Okay, what about the two freshmen receivers?
"Roy Williams is the best receiver in the country and B.J. Johnson is the fastest (BEEP) in the Big 12."
Now you’re talkin'. And the Texas Defense?
"UT's middle secondary is suspect but D.D. Lewis is a badass."
Yes he is. So what's the future hold for you?
"J. Jackson is the next XFL badass."
God help us. With another exclusive, this has been Joboo reminding you to hate the game, not the player. Hey bartender Joboo needs a refill...
TAKE ON THE GAME
"B.J. took advantage of Roy's double and triple teams to go for 150+. Applewhite looked awful, absolutely awful. Not one cleanly thrown ball all day. Simms looked good except for his pick for a TD and the sorry attempt to catch the guy afterwards. We would have held them 0-for-October except for two turnovers. Again, we screw ourselves."

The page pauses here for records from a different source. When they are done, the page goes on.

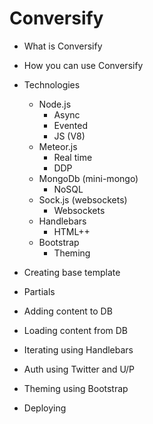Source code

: # Conversify

- What is Conversify

- How you can use Conversify

- Technologies
    - Node.js
        - Async
        - Evented
        - JS (V8)
    - Meteor.js
        - Real time
        - DDP
    - MongoDb (mini-mongo)
        - NoSQL
    - Sock.js (websockets)
        - Websockets
    - Handlebars
        - HTML++
    - Bootstrap
        - Theming

- Creating base template
- Partials
- Adding content to DB
- Loading content from DB
- Iterating using Handlebars
- Auth using Twitter and U/P
- Theming using Bootstrap
- Deploying
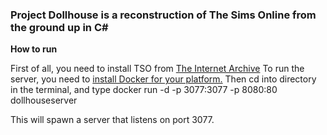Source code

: ### Project Dollhouse is a reconstruction of The Sims Online from the ground up in C#

**How to run**

First of all, you need to install TSO from [The Internet Archive](https://archive.org/search?query=the+sims+online)
To run the server, you need to  [install Docker for your platform.](https://docs.docker.com/desktop/setup/install/windows-install/)
Then cd into directory in the terminal, and type docker run -d -p 3077:3077 -p 8080:80 dollhouseserver

This will spawn a server that listens on port 3077.
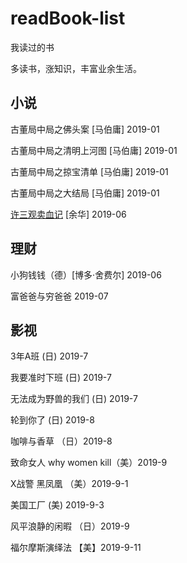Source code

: # readBook-list
我读过的书

多读书，涨知识，丰富业余生活。

## 小说

古董局中局之佛头案 [马伯庸] 2019-01

古董局中局之清明上河图 [马伯庸] 2019-01

古董局中局之掠宝清单 [马伯庸] 2019-01

古董局中局之大结局 [马伯庸] 2019-01
 
[许三观卖血记](https://github.com/zhaodengping/readBook-list/blob/master/bookDetails/2019/june.md) [余华] 2019-06

## 理财

小狗钱钱（德）[博多·舍费尔] 2019-06

富爸爸与穷爸爸 2019-07

## 影视 

3年A班 (日) 2019-7

我要准时下班 (日) 2019-7

无法成为野兽的我们 (日) 2019-7

轮到你了 (日) 2019-8

咖啡与香草 （日）2019-8

致命女人 why women kill（美）2019-9

X战警 黑凤凰 （美）2019-9-1

美国工厂 (美) 2019-9-3

风平浪静的闲暇 （日）2019-9

福尔摩斯演绎法 【美】2019-9-11
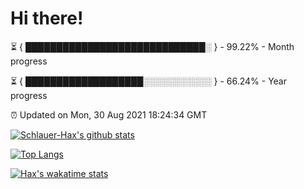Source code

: # Hi there!

⏳ { █████████████████████████████░ } - 99.22% - Month progress

⏳ { ███████████████████░░░░░░░░░░░ } - 66.24% - Year progress

⏰ Updated on Mon, 30 Aug 2021 18:24:34 GMT


[![Schlauer-Hax's github stats](https://github-readme-stats.vercel.app/api?username=Schlauer-Hax&show_icons=true&theme=dark&count_private=true)](https://github.com/Schlauer-Hax)


[![Top Langs](https://github-readme-stats.vercel.app/api/top-langs/?username=Schlauer-Hax&layout=compact&theme=dark)](https://github.com/Schlauer-Hax?tab=repositories)


[![Hax's wakatime stats](https://github-readme-stats.vercel.app/api/wakatime?username=Hax&theme=dark)](https://wakatime.com/@Hax)

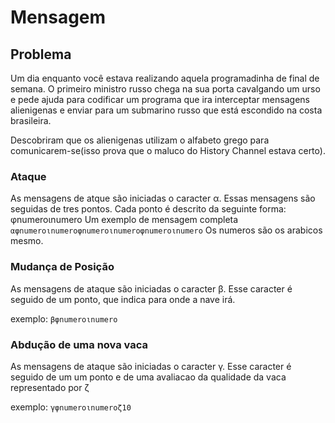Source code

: # Mensagem

## Problema

Um dia enquanto você estava realizando aquela programadinha de final de semana. O primeiro ministro russo chega
na sua porta cavalgando um urso e pede ajuda para codificar um programa que ira interceptar mensagens alienigenas
e enviar para um submarino russo que está escondido na costa brasileira.

Descobriram que os alienigenas utilizam o alfabeto grego para
comunicarem-se(isso prova que o maluco do History Channel estava certo).

### Ataque
As mensagens de atque são iniciadas o caracter α. Essas mensagens são seguidas
de tres pontos. Cada ponto é descrito da seguinte forma: φnumeroιnumero
Um exemplo de mensagem completa `αφnumeroιnumeroφnumeroιnumeroφnumeroιnumero`
Os numeros são os arabicos mesmo.

### Mudança de Posição
As mensagens de ataque são iniciadas o caracter β. Esse caracter é seguido de um
ponto, que indica para onde a nave irá.

exemplo:
`βφnumeroιnumero`

### Abdução de uma nova vaca
As mensagens de ataque são iniciadas o caracter γ. Esse caracter é seguido de um
um ponto e de uma avaliacao da qualidade da vaca representado por ζ

exemplo:
`γφnumeroιnumeroζ10`

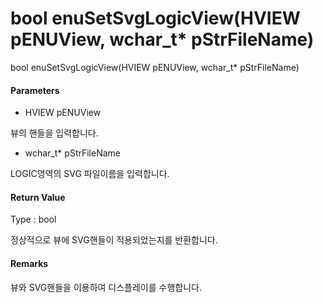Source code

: # bool enuSetSvgLogicView\(HVIEW pENUView, wchar\_t\* pStrFileName\)

bool enuSetSvgLogicView\(HVIEW pENUView, wchar\_t\* pStrFileName\)

#### Parameters

* HVIEW pENUView

뷰의 핸들을 입력합니다.

* wchar\_t\* pStrFileName

LOGIC영역의 SVG 파일이름을 입력합니다.

#### Return Value

Type : bool

정상적으로 뷰에 SVG핸들이 적용되었는지를 반환합니다.

#### Remarks

뷰와 SVG핸들을 이용하여 디스플레이를 수행합니다.

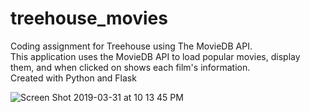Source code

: # treehouse_movies

Coding assignment for Treehouse using The MovieDB API.<br/>
This application uses the MovieDB API to load popular movies, display them, and when clicked on shows each film's information.<br/>
Created with Python and Flask

![Screen Shot 2019-03-31 at 10 13 45 PM](https://user-images.githubusercontent.com/11913739/55304888-98b24b00-5402-11e9-853e-85c9014ccf1a.png)
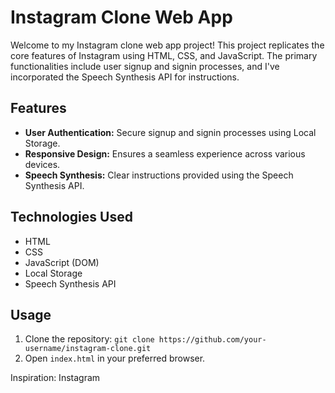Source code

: # Instagram Clone Web App

Welcome to my Instagram clone web app project! This project replicates the core features of Instagram using HTML, CSS, and JavaScript. The primary functionalities include user signup and signin processes, and I've incorporated the Speech Synthesis API for instructions.

## Features

- **User Authentication:** Secure signup and signin processes using Local Storage.
- **Responsive Design:** Ensures a seamless experience across various devices.
- **Speech Synthesis:** Clear instructions provided using the Speech Synthesis API.

## Technologies Used

- HTML
- CSS
- JavaScript (DOM)
- Local Storage
- Speech Synthesis API

## Usage

1. Clone the repository: `git clone https://github.com/your-username/instagram-clone.git`
2. Open `index.html` in your preferred browser.


Inspiration: Instagram
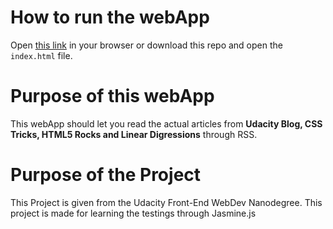 # How to run the webApp

Open [this link](https://lybhy.github.io/frontend-nanodegree-feedreader/) in your browser or download this repo and open the `index.html` file.

# Purpose of this webApp

This webApp should let you read the actual articles from **Udacity Blog, CSS Tricks, HTML5 Rocks and Linear Digressions** through RSS. 


# Purpose of the Project 

This Project is given from the Udacity Front-End WebDev Nanodegree. This project is made for learning the testings through Jasmine.js

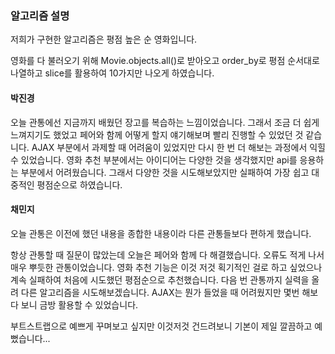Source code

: ### 알고리즘 설명

저희가 구현한 알고리즘은 평점 높은 순 영화입니다.

영화를 다 불러오기 위해 Movie.objects.all()로 받아오고 order_by로 평점 순서대로 나열하고 slice를 활용하여 10가지만 나오게 하였습니다.



#### 박진경

오늘 관통에선 지금까지 배웠던 장고를 복습하는 느낌이었습니다. 그래서 조금 더 쉽게 느껴지기도 했었고 페어와 함께 어떻게 할지 얘기해보며  빨리 진행할 수 있었던 것 같습니다. AJAX 부분에서 과제할 때 어려움이 있었지만 다시 한 번 더 해보는 과정에서 익힐 수 있었습니다. 영화 추천 부분에서는 아이디어는 다양한 것을 생각했지만 api를 응용하는 부분에서 어려웠습니다. 그래서 다양한 것을 시도해보았지만 실패하여 가장 쉽고 대중적인 평점순으로 하였습니다.



#### 채민지

오늘 관통은 이전에 했던 내용을 종합한 내용이라 다른 관통들보다 편하게 했습니다.

항상 관통할 때 질문이 많았는데 오늘은 페어와 함께 다 해결했습니다. 오류도 적게 나서 매우 뿌듯한 관통이었습니다. 영화 추천 기능은 이것 저것 획기적인 걸로 하고 싶었으나 계속 실패하여 처음에 시도했던 평점순으로 추천했습니다. 다음 번 관통까지 실력을 올려 다른 알고리즘을 시도해보겠습니다. AJAX는 뭔가 들었을 때 어려웠지만 몇번 해보다 보니 금방 활용할 수 있었습니다.

부트스트랩으로 예쁘게 꾸며보고 싶지만 이것저것 건드려보니 기본이 제일 깔끔하고 예뻤습니다...
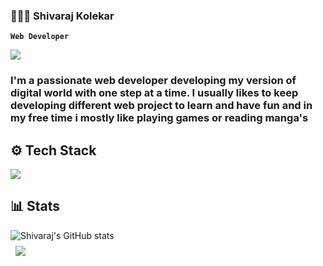 ### 👨🏻‍💻 Shivaraj Kolekar

**`Web Developer`**

<img src="https://komarev.com/ghpvc/?username=Shivaraj-Kolekar&color=red"/>

### I'm a passionate web developer developing my version of digital world with one step at a time. I usually likes to keep developing different web project to learn and have fun and in my free time i mostly like playing games or reading manga's 



<!--
<h3>🧰 Languages :</h3>
<img align="left" alt="HTML5" width="30px" src="https://cdn.jsdelivr.net/gh/devicons/devicon/icons/html5/html5-original.svg" style="padding-right:10px;" />
<img align="left" alt="CSS3" width="30px" src="https://cdn.jsdelivr.net/gh/devicons/devicon/icons/css3/css3-original.svg" style="padding-right:10px;" />
<img align="left" alt="JAVASCRIPT" width="30px" src="https://cdn.jsdelivr.net/gh/devicons/devicon/icons/javascript/javascript-original.svg" style="padding-right:10px;" />
<img align="left" alt="" width="30px" src="https://cdn.jsdelivr.net/gh/devicons/devicon/icons/python/python-original.svg" style="padding-right:10px;" />
<img align="left" alt="" width="30px" src="https://cdn.jsdelivr.net/gh/devicons/devicon@latest/icons/cplusplus/cplusplus-original.svg" />
<img align="left" alt="" width="30px" src="cc" style="padding-right:10px;" />
<br>
<br>
<h3>🧰 Tools :</h3>
<img align="left" alt="" width="30px" src="https://cdn.jsdelivr.net/gh/devicons/devicon/icons/mysql/mysql-original-wordmark.svg" style="padding-right:10px;" />
<img align="left" alt="" width="30px" src="https://cdn.jsdelivr.net/gh/devicons/devicon@v2.15.1/devicon.min.css" style="padding-right:10px;" />
<img align="left" alt="" width="30px" src="https://cdn.jsdelivr.net/gh/devicons/devicon/icons/arduino/arduino-original-wordmark.svg" style="padding-right:10px;" />
<img align="left" alt="" width="30px" src="https://cdn.jsdelivr.net/gh/devicons/devicon/icons/tailwindcss/tailwindcss-plain.svg" style="padding-right:10px;" />
<img align="left" alt="" width="30px" src="https://cdn.jsdelivr.net/gh/devicons/devicon/icons/blender/blender-original.svg" style="padding-right:10px;" />
<img align="left" alt="" width="30px" src="https://cdn.jsdelivr.net/gh/devicons/devicon@v2.15.1/devicon.min.css" style="padding-right:10px;" />
<img align="left" alt="" width="30px"  src="https://cdn.jsdelivr.net/gh/devicons/devicon@latest/icons/nodejs/nodejs-original-wordmark.svg" />
<img   align="left" alt="" width="30px" src="https://cdn.jsdelivr.net/gh/devicons/devicon@latest/icons/express/express-original.svg" />
<img  align="left" alt="" width="30px" src="https://cdn.jsdelivr.net/gh/devicons/devicon@latest/icons/mongodb/mongodb-original.svg"  />
<img   align="left" alt="" width="30px" src="https://cdn.jsdelivr.net/gh/devicons/devicon@latest/icons/netlify/netlify-original.svg" />
<img  align="left" alt="" width="30px" src="https://cdn.jsdelivr.net/gh/devicons/devicon@latest/icons/vercel/vercel-original.svg" />
<img    align="left" alt="" width="30px" src="https://cdn.jsdelivr.net/gh/devicons/devicon@latest/icons/npm/npm-original-wordmark.svg" />
<img  align="left" alt="" width="30px"  src="https://cdn.jsdelivr.net/gh/devicons/devicon@latest/icons/postman/postman-original.svg" />
<img  align="left" alt="" width="30px" src="https://cdn.jsdelivr.net/gh/devicons/devicon@latest/icons/supabase/supabase-original.svg" />
<img align="left" alt="" width="30px" src="https://cdn.jsdelivr.net/gh/devicons/devicon@latest/icons/bootstrap/bootstrap-original.svg" style="padding-right:10px;" />
<img align="left" alt="" width="30px" src="https://cdn.jsdelivr.net/gh/devicons/devicon@latest/icons/flask/flask-original.svg" style="padding-right:10px;" />
<img align="left" alt="" width="30px" src="https://cdn.jsdelivr.net/gh/devicons/devicon@latest/icons/googlecloud/googlecloud-original.svg" style="padding-right:10px;" />
<img align="left" alt="" width="30px" src="https://cdn.jsdelivr.net/gh/devicons/devicon@latest/icons/pandas/pandas-original-wordmark.svg" style="padding-right:10px;" />
<img align="left" alt="" width="30px" src="https://cdn.jsdelivr.net/gh/devicons/devicon@latest/icons/vscode/vscode-original.svg" style="padding-right:10px;" />
<img    align="left" alt="" width="30px" src="https://cdn.jsdelivr.net/gh/devicons/devicon@latest/icons/figma/figma-original.svg" />
<img align="left" alt="" width="30px" src="https://cdn.jsdelivr.net/gh/devicons/devicon@latest/icons/github/github-original.svg" />
          -->
  

## ⚙️ Tech Stack


<p align="">

<a href="https://skillicons.dev">
  <img src="https://skillicons.dev/icons?i=mongodb,nodejs,react,cpp,mysql,supabase,postgresql,py,nextjs,express,tailwind,html,css,js,ts,postman,vite,vercel,netlify,github,npm,git,flask,docker,replit,vscode,matlab,blender,linux,figma,md," />
</a>
</p>

## 📊 Stats

<div style="display: grid; grid-template-columns: 1fr 1fr; gap: 12px;">
  <img src="https://github-readme-stats.vercel.app/api?username=Shivaraj-Kolekar&show_icons=true&theme=tokyonight" alt="Shivaraj's GitHub stats">

          
</div>




<a href="https://github.com/Shivaraj-Kolekar">
  <img align="center" style="margin:0.5rem" src="https://github-readme-stats.vercel.app/api/top-langs/?username=Shivaraj-Kolekar&size_weight=0&count_weight=1&hide=html,css,jupyter%20notebook,purebasic&langs_count=5&layout=compact&theme=tokyonight" />
</a>
<br>
<br>






<!--
**Shivaraj-Kolekar/Shivaraj-Kolekar** is a ✨ _special_ ✨ repository because its `README.md` (this file) appears on your GitHub profile.

Here are some ideas to get you started:

- 🔭 I’m currently working on ...
- 🌱 I’m currently learning ...
- 👯 I’m looking to collaborate on ...
- 🤔 I’m looking for help with ...
- 💬 Ask me about ...
- 📫 How to reach me: ...
- 😄 Pronouns: ...
- ⚡ Fun fact: ...
-->

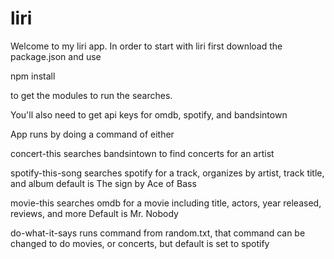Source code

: # liri

Welcome to my liri app.  In order to start with liri first download the package.json and use

npm install 

to get the modules to run the searches.


You'll also need to get api keys for omdb, spotify, and bandsintown

App runs by doing a command of either

concert-this
searches bandsintown to find concerts for an artist

spotify-this-song
searches spotify for a track, organizes by artist, track title, and album
default is The sign by Ace of Bass

movie-this
searches omdb for a movie including title, actors, year released, reviews, and more
Default is Mr. Nobody

do-what-it-says
runs command from random.txt, that command can be changed to do movies, or concerts, but default is set to spotify
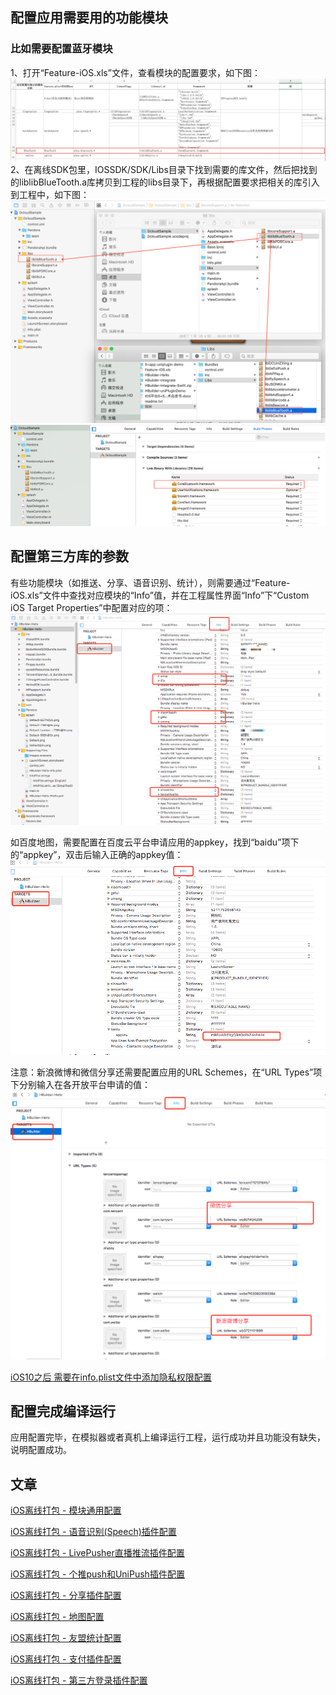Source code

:## 配置应用需要用的功能模块
### 比如需要配置蓝牙模块
1、打开“Feature-iOS.xls”文件，查看模块的配置要求，如下图：
![](imgs/nzkx1.png)
2、在离线SDK包里，IOSSDK/SDK/Libs目录下找到需要的库文件，然后把找到的liblibBlueTooth.a库拷贝到工程的libs目录下，再根据配置要求把相关的库引入到工程中，如下图：
![](imgs/nzkx2.png)
![](imgs/nzkx3.png)

## 配置第三方库的参数
有些功能模块（如推送、分享、语音识别、统计），则需要通过“Feature-iOS.xls”文件中查找对应模块的“Info”值，并在工程属性界面“Info”下“Custom iOS Target Properties”中配置对应的项：
![](imgs/nzkx11.png)

如百度地图，需要配置在百度云平台申请应用的appkey，找到“baidu”项下的“appkey”，双击后输入正确的appkey值：
![](imgs/nzkx12.png)

注意：新浪微博和微信分享还需要配置应用的URL Schemes，在“URL Types”项下分别输入在各开放平台申请的值：
![](imgs/nzkx13.png)

[iOS10之后 需要在info.plist文件中添加隐私权限配置](http://ask.dcloud.net.cn/article/931)

## 配置完成编译运行
应用配置完毕，在模拟器或者真机上编译运行工程，运行成功并且功能没有缺失，说明配置成功。

## 文章
[iOS离线打包 - 模块通用配置](https://ask.dcloud.net.cn/docs/#//ask.dcloud.net.cn/article/168)

[iOS离线打包 - 语音识别(Speech)插件配置](https://ask.dcloud.net.cn/docs/#//ask.dcloud.net.cn/article/35358)

[iOS离线打包 - LivePusher直播推流插件配置](https://ask.dcloud.net.cn/docs/#//ask.dcloud.net.cn/article/35376)

[iOS离线打包 - 个推push和UniPush插件配置](https://ask.dcloud.net.cn/docs/#//ask.dcloud.net.cn/article/171)

[iOS离线打包 - 分享插件配置](https://ask.dcloud.net.cn/docs/#//ask.dcloud.net.cn/article/170)

[iOS离线打包 - 地图配置](https://ask.dcloud.net.cn/docs/#//ask.dcloud.net.cn/article/169)

[iOS离线打包 - 友盟统计配置](https://ask.dcloud.net.cn/docs/#//ask.dcloud.net.cn/article/229)

[iOS离线打包 - 支付插件配置](https://ask.dcloud.net.cn/docs/#//ask.dcloud.net.cn/article/246)

[iOS离线打包 - 第三方登录插件配置](https://ask.dcloud.net.cn/docs/#//ask.dcloud.net.cn/article/309)
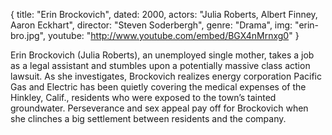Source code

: {
  title: "Erin Brockovich",
  dated:  2000,
  actors: "Julia Roberts, Albert Finney, Aaron Eckhart",
  director: "Steven Soderbergh",
  genre: "Drama",
  img: "erin-bro.jpg",
  youtube: "http://www.youtube.com/embed/BGX4nMrnxg0"
}

Erin Brockovich (Julia Roberts), an unemployed single mother, takes a job as a legal assistant and stumbles upon a potentially massive class action lawsuit. As she investigates, Brockovich realizes energy corporation Pacific Gas and Electric has been quietly covering the medical expenses of the Hinkley, Calif., residents who were exposed to the town’s tainted groundwater. Perseverance and sex appeal pay off for Brockovich when she clinches a big settlement between residents and the company. 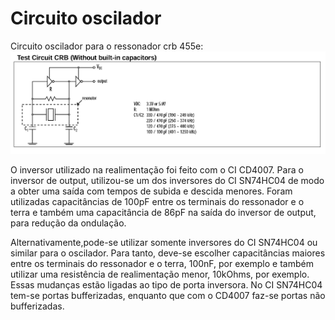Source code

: # Circuito oscilador
Circuito oscilador para o ressonador crb 455e:
![Descrição do Circuito Oscilador](oscilador_circuito_datasheet.PNG)

O inversor utilizado na realimentação foi feito  com  o CI CD4007. Para o inversor de output, utilizou-se um dos inversores do CI SN74HC04 de modo a obter uma saída com tempos de subida e descida menores. Foram utilizadas capacitâncias de 100pF entre os terminais do ressonador e o terra e também uma capacitância de 86pF na saída do inversor de output, para redução da ondulação. 

Alternativamente,pode-se utilizar somente inversores do CI SN74HC04 ou similar para o oscilador. Para tanto, deve-se escolher capacitâncias maiores entre os terminais do ressonador e o terra, 100nF, por exemplo e também utilizar uma resistência de realimentação menor, 10kOhms, por exemplo. Essas mudanças estão ligadas  ao tipo de porta inversora. No CI SN74HC04 tem-se portas bufferizadas, enquanto que com o CD4007 faz-se portas não bufferizadas. 

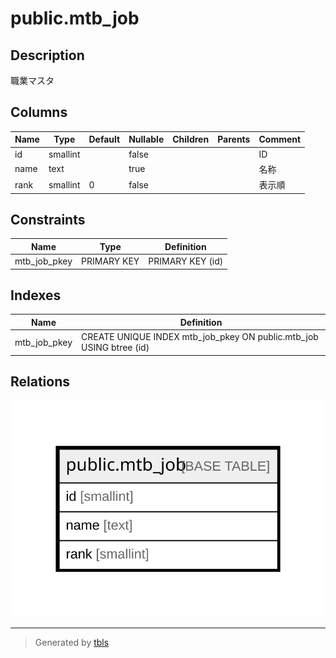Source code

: # public.mtb_job

## Description

職業マスタ

## Columns

| Name | Type | Default | Nullable | Children | Parents | Comment |
| ---- | ---- | ------- | -------- | -------- | ------- | ------- |
| id | smallint |  | false |  |  | ID |
| name | text |  | true |  |  | 名称 |
| rank | smallint | 0 | false |  |  | 表示順 |

## Constraints

| Name | Type | Definition |
| ---- | ---- | ---------- |
| mtb_job_pkey | PRIMARY KEY | PRIMARY KEY (id) |

## Indexes

| Name | Definition |
| ---- | ---------- |
| mtb_job_pkey | CREATE UNIQUE INDEX mtb_job_pkey ON public.mtb_job USING btree (id) |

## Relations

![er](public.mtb_job.svg)

---

> Generated by [tbls](https://github.com/k1LoW/tbls)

As I sat helplessly, at a full-blown Catholic mass in Philadelphia, witnessing the connubial fusion of my cousin and his long time girlfriend, the Horns pretty much did what they were supposed to do and beat the Bears. You will notice that 54b's nuptials are in February and not during football season. Just a thought for those of you who are selfishly thinking of getting married in the fall. Only kidding, but seriously, just let me know where to send the gift.
On Sunday I tried in vain to find a sports page with a decent write-up on the game. It seems every sports page in America knew the Horns were going to beat the Bears so they wrote the story early and went drinking. Every paper said that Major was the new Longhorn passing leader, BJ had some nice catches and that the key to the Longhorn's success was a balanced offense. Number one, the key to any teams' success is a balanced offense and number two, the Horns don't have a balanced offense. That's why they got destroyed by OU and why they don't score in the first quarter. What then is a balanced offense you ask? Well it's not when both Tackles weigh in at 300 lbs. a piece. Basically it's when the running game and passing game are working well enough that your opponent's defense has no clue as to what kind of play you are going to run when you come to the line of scrimmage. Thus making it easier for you to move the ball with greater ease. Often times when the Horns get behind they abandon their running game and rely too heavily on the passing game. The opponent's defense makes an adjustment to a dime or nickel package to stop the pass, thus making it near impossible for the offense to move the ball with any consistency. This is why Ricky Williams was worth 7 draft picks to the Saints. When you have a constant threat in the backfield, then the defense must respect the run always and that will open you up to the passing game and balance your offense.
A lot of people want to argue that the quarterback controversy is the root of all the Horn's problems, but I feel it's really just an ancillary distraction. Mack Brown and Greg Davis have got to do a better job in forming game plans and sticking to them. It will be easy for the good teams to beat the Horns because they will force them to throw the ball 90% of time. RC Slocum has been punished for years because he is so dependent on the run. Once a team figures out how to stop it, it's like shooting fish in a barrel. Even lesser teams, like Stanford, can have success against the Horns because they figured this out.
That's right kids, it's time to play those dumb ass, tortilla tossing, rivalry challenged Red Raiders again. Roserita Maria Conchita over at El Golindo said a truck with her award winning flour tortilla's jack-knifed on the Santa Ana yesterday. She predicts a shortage of the Mexican Frisbees in the Lubbock area and says that they will just have to use corn tortillas. Well since corn rhymes with Horn and I'm forlorn because I'm torn, I'll give the nod to Texas over the Power Raiders.
TAILGATE UPDATEThose of you, like me, dumb enough, I mean lucky enough to be going to Lubbock this weekend, we are heading to Kalf Fry on Friday night - where they preserve the time honored tradition of relieving bulls of their precious cargo and dropping them into the frying pan. If even one of the cooks tells me to turn my head and cough, I'm out of there. And because Coop is only on his second year of law school and knowing this bunch the way I do, we will probably be tailgating in jail on Saturday. Thus creating my newest term of endearment, JAILGATING. Come find me there, bring money and hurry. I don't want to be anybody's 54bitch.